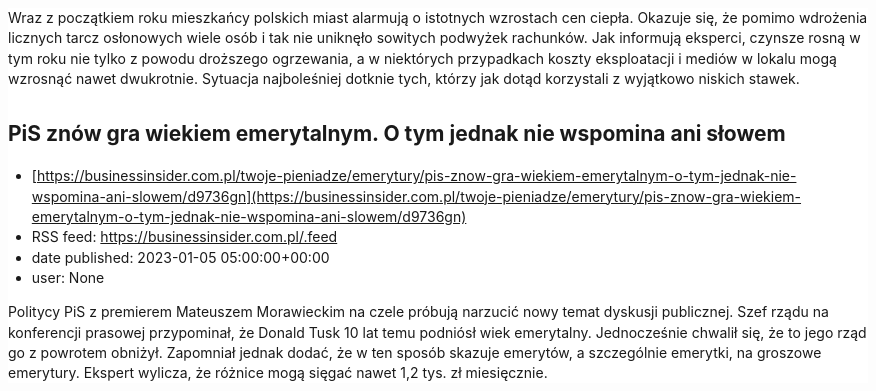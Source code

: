 Wraz z początkiem roku mieszkańcy polskich miast alarmują o istotnych wzrostach cen ciepła. Okazuje się, że pomimo wdrożenia licznych tarcz osłonowych wiele osób i tak nie uniknęło sowitych podwyżek rachunków. Jak informują eksperci, czynsze rosną w tym roku nie tylko z powodu droższego ogrzewania, a w niektórych przypadkach koszty eksploatacji i mediów w lokalu mogą wzrosnąć nawet dwukrotnie. Sytuacja najboleśniej dotknie tych, którzy jak dotąd korzystali z wyjątkowo niskich stawek.

## PiS znów gra wiekiem emerytalnym. O tym jednak nie wspomina ani słowem
 - [https://businessinsider.com.pl/twoje-pieniadze/emerytury/pis-znow-gra-wiekiem-emerytalnym-o-tym-jednak-nie-wspomina-ani-slowem/d9736gn](https://businessinsider.com.pl/twoje-pieniadze/emerytury/pis-znow-gra-wiekiem-emerytalnym-o-tym-jednak-nie-wspomina-ani-slowem/d9736gn)
 - RSS feed: https://businessinsider.com.pl/.feed
 - date published: 2023-01-05 05:00:00+00:00
 - user: None

Politycy PiS z premierem Mateuszem Morawieckim na czele próbują narzucić nowy temat dyskusji publicznej. Szef rządu na konferencji prasowej przypominał, że Donald Tusk 10 lat temu podniósł wiek emerytalny. Jednocześnie chwalił się, że to jego rząd go z powrotem obniżył. Zapomniał jednak dodać, że w ten sposób skazuje emerytów, a szczególnie emerytki, na groszowe emerytury. Ekspert wylicza, że różnice mogą sięgać nawet 1,2 tys. zł miesięcznie.
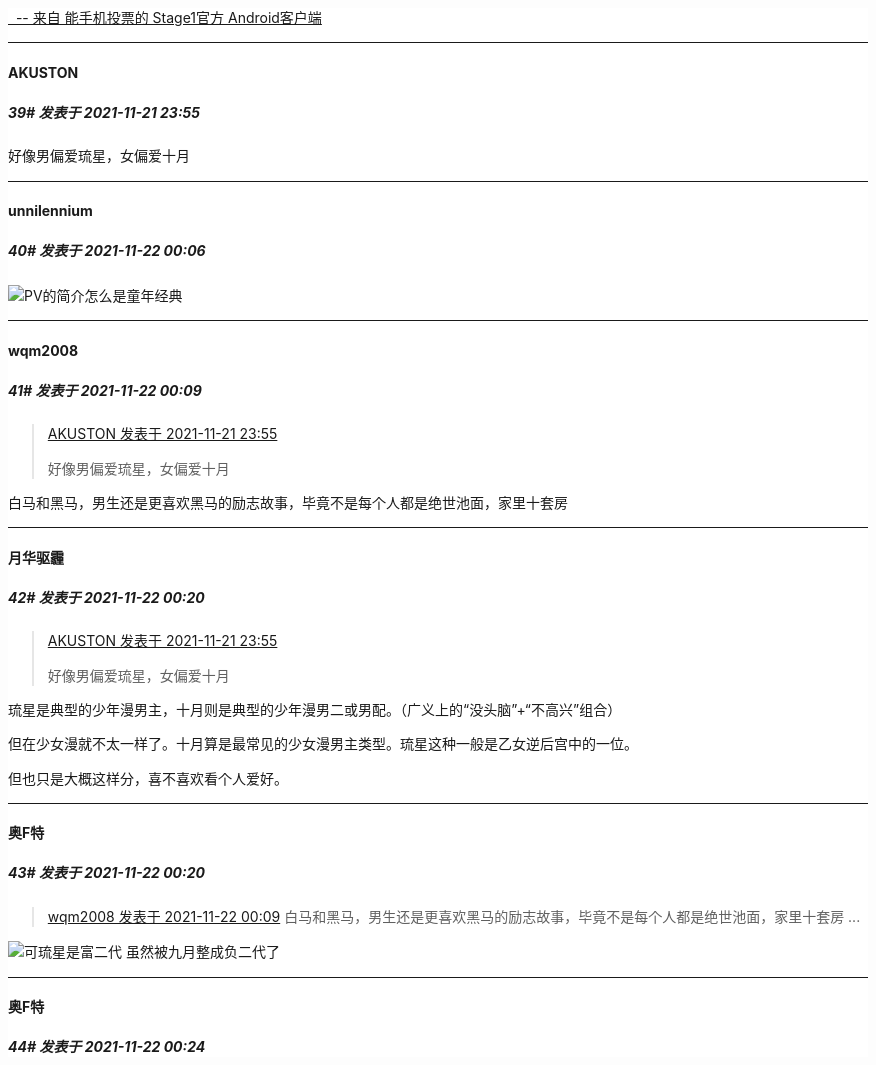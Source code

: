 [  -- 来自 能手机投票的 Stage1官方 Android客户端](https://www.coolapk.com/apk/140634)

*****

####  AKUSTON  
##### 39#       发表于 2021-11-21 23:55

好像男偏爱琉星，女偏爱十月

*****

####  unnilennium  
##### 40#       发表于 2021-11-22 00:06

<img src="https://static.saraba1st.com/image/smiley/face2017/037.png" referrerpolicy="no-referrer">PV的简介怎么是童年经典

*****

####  wqm2008  
##### 41#       发表于 2021-11-22 00:09

<blockquote><a href="httphttps://bbs.saraba1st.com/2b/forum.php?mod=redirect&amp;goto=findpost&amp;pid=53643392&amp;ptid=2038670" target="_blank">AKUSTON 发表于 2021-11-21 23:55</a>

好像男偏爱琉星，女偏爱十月</blockquote>
白马和黑马，男生还是更喜欢黑马的励志故事，毕竟不是每个人都是绝世池面，家里十套房

*****

####  月华驱霾  
##### 42#       发表于 2021-11-22 00:20

<blockquote><a href="httphttps://bbs.saraba1st.com/2b/forum.php?mod=redirect&amp;goto=findpost&amp;pid=53643392&amp;ptid=2038670" target="_blank">AKUSTON 发表于 2021-11-21 23:55</a>

好像男偏爱琉星，女偏爱十月</blockquote>
琉星是典型的少年漫男主，十月则是典型的少年漫男二或男配。（广义上的“没头脑”+“不高兴”组合）

但在少女漫就不太一样了。十月算是最常见的少女漫男主类型。琉星这种一般是乙女逆后宫中的一位。

但也只是大概这样分，喜不喜欢看个人爱好。

*****

####  奥F特  
##### 43#       发表于 2021-11-22 00:20

<blockquote><a href="httphttps://bbs.saraba1st.com/2b/forum.php?mod=redirect&amp;goto=findpost&amp;pid=53643544&amp;ptid=2038670" target="_blank">wqm2008 发表于 2021-11-22 00:09</a>
白马和黑马，男生还是更喜欢黑马的励志故事，毕竟不是每个人都是绝世池面，家里十套房 ...</blockquote>
<img src="https://static.saraba1st.com/image/smiley/face2017/067.png" referrerpolicy="no-referrer">可琉星是富二代 虽然被九月整成负二代了

*****

####  奥F特  
##### 44#       发表于 2021-11-22 00:24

______

■ **TASK GOAL**
When a line in the material above holds the word "emerytalnym", copy that line.

■ **OUTPUT FOR THIS TASK**
## PiS znów gra wiekiem emerytalnym. O tym jednak nie wspomina ani słowem
 - [https://businessinsider.com.pl/twoje-pieniadze/emerytury/pis-znow-gra-wiekiem-emerytalnym-o-tym-jednak-nie-wspomina-ani-slowem/d9736gn](https://businessinsider.com.pl/twoje-pieniadze/emerytury/pis-znow-gra-wiekiem-emerytalnym-o-tym-jednak-nie-wspomina-ani-slowem/d9736gn)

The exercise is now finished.